To get the answers to these questions lets consider the options available to use if we are thinking of purchasing a new car and have less than perfect credit. The first step is to assess your personal budget and determine what you can afford a month. There are many guides to personal budgeting available to you but I find they often do not accurately reflect how much spare money you have each month. Ideally you would want to track every cent that you spend for at least a month in order to determine what you really spend your money on and how much you can afford. You might be surprised to learn exactly where your money is going each month. Lets assume that after carefully considering your current financial situation you can afford to pay $250 a month for a new car and that you expect your job to be stable for at least 5 years.

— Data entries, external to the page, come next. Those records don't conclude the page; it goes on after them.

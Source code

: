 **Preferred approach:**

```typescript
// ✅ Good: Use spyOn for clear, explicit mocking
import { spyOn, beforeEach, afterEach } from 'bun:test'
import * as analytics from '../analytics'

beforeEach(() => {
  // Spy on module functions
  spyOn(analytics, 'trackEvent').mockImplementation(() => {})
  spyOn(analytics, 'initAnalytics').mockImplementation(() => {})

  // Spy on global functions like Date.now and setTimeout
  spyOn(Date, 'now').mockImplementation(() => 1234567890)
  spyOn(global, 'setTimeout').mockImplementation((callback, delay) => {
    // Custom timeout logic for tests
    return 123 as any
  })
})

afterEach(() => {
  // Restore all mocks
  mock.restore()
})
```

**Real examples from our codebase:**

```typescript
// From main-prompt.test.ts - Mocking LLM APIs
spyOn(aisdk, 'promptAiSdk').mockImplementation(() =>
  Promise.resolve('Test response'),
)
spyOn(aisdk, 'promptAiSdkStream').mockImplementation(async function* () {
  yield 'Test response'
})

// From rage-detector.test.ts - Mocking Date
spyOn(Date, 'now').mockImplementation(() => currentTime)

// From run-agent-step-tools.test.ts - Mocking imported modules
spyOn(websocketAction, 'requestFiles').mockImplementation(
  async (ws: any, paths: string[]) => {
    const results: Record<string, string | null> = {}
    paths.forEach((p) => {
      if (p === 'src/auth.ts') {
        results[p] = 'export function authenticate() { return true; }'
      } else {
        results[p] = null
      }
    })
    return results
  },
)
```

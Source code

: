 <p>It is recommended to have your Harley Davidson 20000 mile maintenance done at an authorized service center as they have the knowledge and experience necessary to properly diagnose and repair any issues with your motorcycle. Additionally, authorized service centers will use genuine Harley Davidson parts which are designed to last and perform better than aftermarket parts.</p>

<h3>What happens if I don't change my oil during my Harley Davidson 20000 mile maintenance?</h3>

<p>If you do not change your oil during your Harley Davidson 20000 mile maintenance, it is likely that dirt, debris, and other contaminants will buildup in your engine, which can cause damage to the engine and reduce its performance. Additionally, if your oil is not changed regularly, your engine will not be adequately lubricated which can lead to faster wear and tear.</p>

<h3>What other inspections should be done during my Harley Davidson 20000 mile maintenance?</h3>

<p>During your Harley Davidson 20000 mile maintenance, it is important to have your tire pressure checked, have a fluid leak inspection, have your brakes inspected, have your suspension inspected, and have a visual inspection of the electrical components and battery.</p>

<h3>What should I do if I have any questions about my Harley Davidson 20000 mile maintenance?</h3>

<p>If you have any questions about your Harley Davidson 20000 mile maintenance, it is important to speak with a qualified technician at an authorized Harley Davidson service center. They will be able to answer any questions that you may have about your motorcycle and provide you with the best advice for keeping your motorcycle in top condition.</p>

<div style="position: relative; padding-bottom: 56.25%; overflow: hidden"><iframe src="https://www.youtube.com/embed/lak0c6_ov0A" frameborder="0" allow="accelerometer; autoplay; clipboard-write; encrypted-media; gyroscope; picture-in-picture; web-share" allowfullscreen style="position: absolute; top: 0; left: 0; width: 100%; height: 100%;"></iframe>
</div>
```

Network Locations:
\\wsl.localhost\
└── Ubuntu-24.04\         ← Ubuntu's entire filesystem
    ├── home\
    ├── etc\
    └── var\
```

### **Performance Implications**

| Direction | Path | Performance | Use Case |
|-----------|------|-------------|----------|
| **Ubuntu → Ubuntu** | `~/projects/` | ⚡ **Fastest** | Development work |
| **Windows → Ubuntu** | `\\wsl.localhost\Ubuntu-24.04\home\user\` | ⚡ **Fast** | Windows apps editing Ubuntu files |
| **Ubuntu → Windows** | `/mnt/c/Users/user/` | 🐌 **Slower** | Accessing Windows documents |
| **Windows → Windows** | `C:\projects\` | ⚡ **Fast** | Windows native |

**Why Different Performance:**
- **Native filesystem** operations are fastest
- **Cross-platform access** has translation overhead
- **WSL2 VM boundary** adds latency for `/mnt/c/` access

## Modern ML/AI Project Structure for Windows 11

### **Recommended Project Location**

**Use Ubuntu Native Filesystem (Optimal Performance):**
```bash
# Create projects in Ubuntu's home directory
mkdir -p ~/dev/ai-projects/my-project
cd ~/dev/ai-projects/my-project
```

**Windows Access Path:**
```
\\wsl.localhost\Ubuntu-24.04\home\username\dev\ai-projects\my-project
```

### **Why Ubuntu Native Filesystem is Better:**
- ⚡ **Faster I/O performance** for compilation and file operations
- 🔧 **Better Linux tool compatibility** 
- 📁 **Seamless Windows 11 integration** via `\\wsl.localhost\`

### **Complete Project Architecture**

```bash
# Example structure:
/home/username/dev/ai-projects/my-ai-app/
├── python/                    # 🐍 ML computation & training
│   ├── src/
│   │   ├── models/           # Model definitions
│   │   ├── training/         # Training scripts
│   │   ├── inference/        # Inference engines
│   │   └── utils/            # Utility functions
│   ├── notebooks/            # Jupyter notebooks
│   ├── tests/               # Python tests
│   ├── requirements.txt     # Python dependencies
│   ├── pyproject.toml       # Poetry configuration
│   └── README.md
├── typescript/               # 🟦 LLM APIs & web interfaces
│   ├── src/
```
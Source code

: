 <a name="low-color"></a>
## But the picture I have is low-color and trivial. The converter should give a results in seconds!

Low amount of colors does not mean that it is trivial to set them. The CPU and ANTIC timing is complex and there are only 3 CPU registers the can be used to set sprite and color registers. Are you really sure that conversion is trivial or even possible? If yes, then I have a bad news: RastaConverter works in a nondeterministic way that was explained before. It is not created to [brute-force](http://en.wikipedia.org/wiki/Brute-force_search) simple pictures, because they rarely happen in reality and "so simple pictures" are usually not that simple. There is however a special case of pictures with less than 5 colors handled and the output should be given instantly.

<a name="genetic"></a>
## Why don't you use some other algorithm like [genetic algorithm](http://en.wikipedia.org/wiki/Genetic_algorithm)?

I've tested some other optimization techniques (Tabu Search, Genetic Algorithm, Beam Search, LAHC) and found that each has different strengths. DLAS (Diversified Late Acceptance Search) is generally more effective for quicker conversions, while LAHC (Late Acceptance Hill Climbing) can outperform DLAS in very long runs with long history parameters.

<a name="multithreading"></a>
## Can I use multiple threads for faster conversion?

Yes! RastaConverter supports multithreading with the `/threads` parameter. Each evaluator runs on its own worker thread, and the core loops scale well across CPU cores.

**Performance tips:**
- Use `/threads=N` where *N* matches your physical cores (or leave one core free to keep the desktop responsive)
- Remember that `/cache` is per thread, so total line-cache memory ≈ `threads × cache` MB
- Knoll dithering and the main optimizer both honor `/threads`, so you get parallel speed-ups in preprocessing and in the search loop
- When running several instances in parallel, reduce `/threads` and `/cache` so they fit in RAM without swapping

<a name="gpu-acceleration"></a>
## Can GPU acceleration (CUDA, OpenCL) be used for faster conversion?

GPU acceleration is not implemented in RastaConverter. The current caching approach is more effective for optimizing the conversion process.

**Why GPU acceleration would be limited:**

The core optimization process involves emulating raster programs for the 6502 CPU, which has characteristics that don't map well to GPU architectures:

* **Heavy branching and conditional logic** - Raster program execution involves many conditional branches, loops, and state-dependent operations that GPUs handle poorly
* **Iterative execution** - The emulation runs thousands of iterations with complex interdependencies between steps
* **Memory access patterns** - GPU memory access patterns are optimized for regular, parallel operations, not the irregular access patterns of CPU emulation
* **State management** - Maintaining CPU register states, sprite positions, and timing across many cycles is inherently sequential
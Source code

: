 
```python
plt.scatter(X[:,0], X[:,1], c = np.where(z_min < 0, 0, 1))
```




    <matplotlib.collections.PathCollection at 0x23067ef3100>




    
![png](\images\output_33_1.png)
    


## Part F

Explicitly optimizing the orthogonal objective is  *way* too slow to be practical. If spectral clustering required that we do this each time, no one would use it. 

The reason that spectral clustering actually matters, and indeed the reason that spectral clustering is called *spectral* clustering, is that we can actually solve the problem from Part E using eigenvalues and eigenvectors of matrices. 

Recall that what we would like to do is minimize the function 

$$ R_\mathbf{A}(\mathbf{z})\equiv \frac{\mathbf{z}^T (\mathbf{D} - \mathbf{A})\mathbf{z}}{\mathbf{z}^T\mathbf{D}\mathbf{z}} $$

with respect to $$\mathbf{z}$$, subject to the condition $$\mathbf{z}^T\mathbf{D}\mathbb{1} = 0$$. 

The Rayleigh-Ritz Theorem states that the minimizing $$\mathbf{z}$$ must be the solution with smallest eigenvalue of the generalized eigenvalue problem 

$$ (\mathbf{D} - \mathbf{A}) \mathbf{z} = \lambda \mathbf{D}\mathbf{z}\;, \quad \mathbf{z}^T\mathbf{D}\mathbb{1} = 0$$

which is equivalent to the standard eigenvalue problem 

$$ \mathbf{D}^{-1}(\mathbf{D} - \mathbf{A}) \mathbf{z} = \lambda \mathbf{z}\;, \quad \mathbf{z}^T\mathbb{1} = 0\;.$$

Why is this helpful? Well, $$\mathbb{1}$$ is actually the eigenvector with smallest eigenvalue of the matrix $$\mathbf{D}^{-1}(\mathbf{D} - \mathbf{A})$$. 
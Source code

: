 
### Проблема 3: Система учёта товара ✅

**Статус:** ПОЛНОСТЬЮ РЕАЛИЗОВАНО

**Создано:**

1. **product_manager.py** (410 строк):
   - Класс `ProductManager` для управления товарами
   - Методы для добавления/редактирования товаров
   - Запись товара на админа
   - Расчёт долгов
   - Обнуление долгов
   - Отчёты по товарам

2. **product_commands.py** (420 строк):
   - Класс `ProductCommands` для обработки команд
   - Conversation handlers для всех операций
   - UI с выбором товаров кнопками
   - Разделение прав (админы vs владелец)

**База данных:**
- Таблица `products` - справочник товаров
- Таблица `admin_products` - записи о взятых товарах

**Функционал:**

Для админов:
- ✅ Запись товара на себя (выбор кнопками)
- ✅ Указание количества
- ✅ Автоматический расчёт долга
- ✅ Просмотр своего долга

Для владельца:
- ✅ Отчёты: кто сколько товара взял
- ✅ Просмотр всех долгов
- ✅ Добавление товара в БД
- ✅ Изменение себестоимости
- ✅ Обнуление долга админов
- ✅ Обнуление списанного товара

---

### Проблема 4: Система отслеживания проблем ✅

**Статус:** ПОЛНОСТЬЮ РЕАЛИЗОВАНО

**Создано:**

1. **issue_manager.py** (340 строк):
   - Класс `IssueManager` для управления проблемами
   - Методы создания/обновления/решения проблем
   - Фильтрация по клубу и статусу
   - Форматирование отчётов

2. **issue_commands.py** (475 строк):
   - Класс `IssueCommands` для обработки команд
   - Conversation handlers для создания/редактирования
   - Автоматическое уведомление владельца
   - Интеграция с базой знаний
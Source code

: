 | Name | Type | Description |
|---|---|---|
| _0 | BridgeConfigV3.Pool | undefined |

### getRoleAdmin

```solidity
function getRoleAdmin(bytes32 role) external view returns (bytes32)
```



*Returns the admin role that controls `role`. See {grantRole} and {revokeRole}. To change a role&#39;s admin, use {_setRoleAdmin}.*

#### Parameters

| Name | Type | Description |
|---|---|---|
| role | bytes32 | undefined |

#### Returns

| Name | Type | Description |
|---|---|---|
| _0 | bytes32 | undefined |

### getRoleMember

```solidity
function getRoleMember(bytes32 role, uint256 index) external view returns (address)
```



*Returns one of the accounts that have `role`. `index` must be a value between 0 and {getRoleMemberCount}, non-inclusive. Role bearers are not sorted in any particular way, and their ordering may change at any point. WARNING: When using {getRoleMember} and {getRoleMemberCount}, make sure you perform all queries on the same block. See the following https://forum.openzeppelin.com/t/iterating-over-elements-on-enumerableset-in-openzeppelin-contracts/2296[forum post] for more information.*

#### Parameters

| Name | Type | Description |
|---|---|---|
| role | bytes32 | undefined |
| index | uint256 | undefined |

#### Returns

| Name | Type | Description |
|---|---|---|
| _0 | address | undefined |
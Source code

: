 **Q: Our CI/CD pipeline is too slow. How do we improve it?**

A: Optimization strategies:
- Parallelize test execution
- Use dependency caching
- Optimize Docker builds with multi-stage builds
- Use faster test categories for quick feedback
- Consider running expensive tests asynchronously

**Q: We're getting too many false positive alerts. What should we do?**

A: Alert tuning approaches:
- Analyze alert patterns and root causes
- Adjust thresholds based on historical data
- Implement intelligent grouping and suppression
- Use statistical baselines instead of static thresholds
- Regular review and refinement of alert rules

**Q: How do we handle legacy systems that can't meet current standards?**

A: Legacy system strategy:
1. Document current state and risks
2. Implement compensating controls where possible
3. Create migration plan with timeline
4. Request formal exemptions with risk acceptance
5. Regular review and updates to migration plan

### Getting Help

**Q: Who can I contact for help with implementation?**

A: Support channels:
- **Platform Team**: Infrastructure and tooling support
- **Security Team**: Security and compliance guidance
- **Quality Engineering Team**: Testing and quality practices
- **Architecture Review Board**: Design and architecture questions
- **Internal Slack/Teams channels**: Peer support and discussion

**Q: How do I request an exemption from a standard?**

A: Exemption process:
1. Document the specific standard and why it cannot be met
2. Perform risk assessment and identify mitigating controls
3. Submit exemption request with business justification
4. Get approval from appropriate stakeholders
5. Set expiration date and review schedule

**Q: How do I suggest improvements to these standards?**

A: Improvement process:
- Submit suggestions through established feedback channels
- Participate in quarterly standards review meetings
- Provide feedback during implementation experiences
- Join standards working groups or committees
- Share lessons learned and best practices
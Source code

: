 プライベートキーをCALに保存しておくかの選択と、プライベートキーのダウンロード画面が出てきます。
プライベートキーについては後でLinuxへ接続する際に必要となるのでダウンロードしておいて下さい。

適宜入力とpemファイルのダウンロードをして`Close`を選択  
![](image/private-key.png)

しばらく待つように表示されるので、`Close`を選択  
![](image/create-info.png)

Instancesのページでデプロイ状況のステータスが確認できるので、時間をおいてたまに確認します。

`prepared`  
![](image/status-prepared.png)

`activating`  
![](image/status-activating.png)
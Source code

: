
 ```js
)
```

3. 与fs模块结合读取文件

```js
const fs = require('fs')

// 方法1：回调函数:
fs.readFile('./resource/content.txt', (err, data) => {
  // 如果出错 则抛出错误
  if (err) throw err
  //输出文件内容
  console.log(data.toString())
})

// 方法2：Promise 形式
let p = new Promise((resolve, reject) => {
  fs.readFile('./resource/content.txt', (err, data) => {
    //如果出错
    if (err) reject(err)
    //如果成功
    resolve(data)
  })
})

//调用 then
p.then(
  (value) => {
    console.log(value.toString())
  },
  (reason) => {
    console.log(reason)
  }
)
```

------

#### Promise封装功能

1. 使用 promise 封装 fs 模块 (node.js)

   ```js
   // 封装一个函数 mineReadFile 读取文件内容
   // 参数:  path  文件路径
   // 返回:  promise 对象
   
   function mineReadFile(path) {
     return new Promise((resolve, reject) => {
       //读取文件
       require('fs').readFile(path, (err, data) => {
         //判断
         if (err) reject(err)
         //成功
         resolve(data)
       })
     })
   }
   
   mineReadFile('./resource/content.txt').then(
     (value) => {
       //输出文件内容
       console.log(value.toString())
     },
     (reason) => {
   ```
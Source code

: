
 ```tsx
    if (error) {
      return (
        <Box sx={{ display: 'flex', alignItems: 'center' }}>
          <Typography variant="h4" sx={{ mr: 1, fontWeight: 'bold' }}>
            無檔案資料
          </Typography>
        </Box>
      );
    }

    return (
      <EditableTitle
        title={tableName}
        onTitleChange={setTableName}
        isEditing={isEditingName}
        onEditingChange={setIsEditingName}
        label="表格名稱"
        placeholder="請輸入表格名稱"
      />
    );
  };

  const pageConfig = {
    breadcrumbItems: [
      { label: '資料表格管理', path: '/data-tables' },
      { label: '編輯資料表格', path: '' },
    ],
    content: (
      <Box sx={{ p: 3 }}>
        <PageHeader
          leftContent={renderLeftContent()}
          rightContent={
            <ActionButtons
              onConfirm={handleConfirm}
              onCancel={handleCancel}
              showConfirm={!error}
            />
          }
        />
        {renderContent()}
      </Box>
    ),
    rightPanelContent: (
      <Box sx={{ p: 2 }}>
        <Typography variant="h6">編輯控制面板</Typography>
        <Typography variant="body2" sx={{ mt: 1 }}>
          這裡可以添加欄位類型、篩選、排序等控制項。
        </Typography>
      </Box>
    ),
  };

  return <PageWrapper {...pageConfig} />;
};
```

Now comes the tough and embarrassing part, determining your credit worthiness. The amount of interest you can expect to pay based upon your FICO score will vary from one area to another. To be sure you must check the government web sites in your area. Keep in mind that many financiers of loans will add a few percent to the base rate so the numbers you find are not written in stone. On average you can expect to pay the following base interest rates for a new car:
- FICO 690-850 = 6%
- FICO 625-689 = 9%
- FICO 590-624 = 14%
- FICO 500-589 = 15.5%
Now that you know about what to expect to pay in interest rates, and you know how much you can afford to pay per month you can calculate how much you can borrow for a new car. The formula for doing so is:
A=P/I [1-(1+I)^-N]
Where A is the amount that you can borrow based upon the amount a month that you can afford to pay (P), the amount of interest you expect to pay (I) and the length of the loan in months (N). Since the interest rate is based upon a yearly rate you must divide the number by 12 before doing the math. To see how this works lets consider our example of being able to afford $250 for 5 years with a FICO score of 603 thus meaning about 14% interest.
A= 250(monthly payment)/0.01167(14% interest or 0.14 divided by 12) multiplied by [1-(1+0.011167 (interest rate divided by 12) to the power of -60 (months))]
When we crunch the numbers is looks like this:
- A = 250/0.01167 [1-(1+0.011167)^-60]
- A = 21422.45 [1- (1.011167)^-60]
- A = 21422.45 [1- 0.5136]
- A = 10,419.88
By our math we can see that the cost of our new car after taxes and warranty can not exceed $10,419.88 if we wish to work with our current budget. Doing the math like this can be a little bit of work but there are many online calculators that will do it for you.
The value in taking the time to do this math is to determine if now really is the time to be shopping for a new car. Perhaps it would be in your best interest to wait a little longer and work on improving your FICO score before seeking a loan. As you have seen a few percent could mean a big break in interest rates and thus allow you to get a better car or terms for your loan. On the other hand taking the time to do the research and math before shopping will give you a much better idea of what you can expect to pay for your new vehicle before shopping. Either way it is always in your best interest to look at your current situation and do the math to determine if the option you are considering is the best option for you.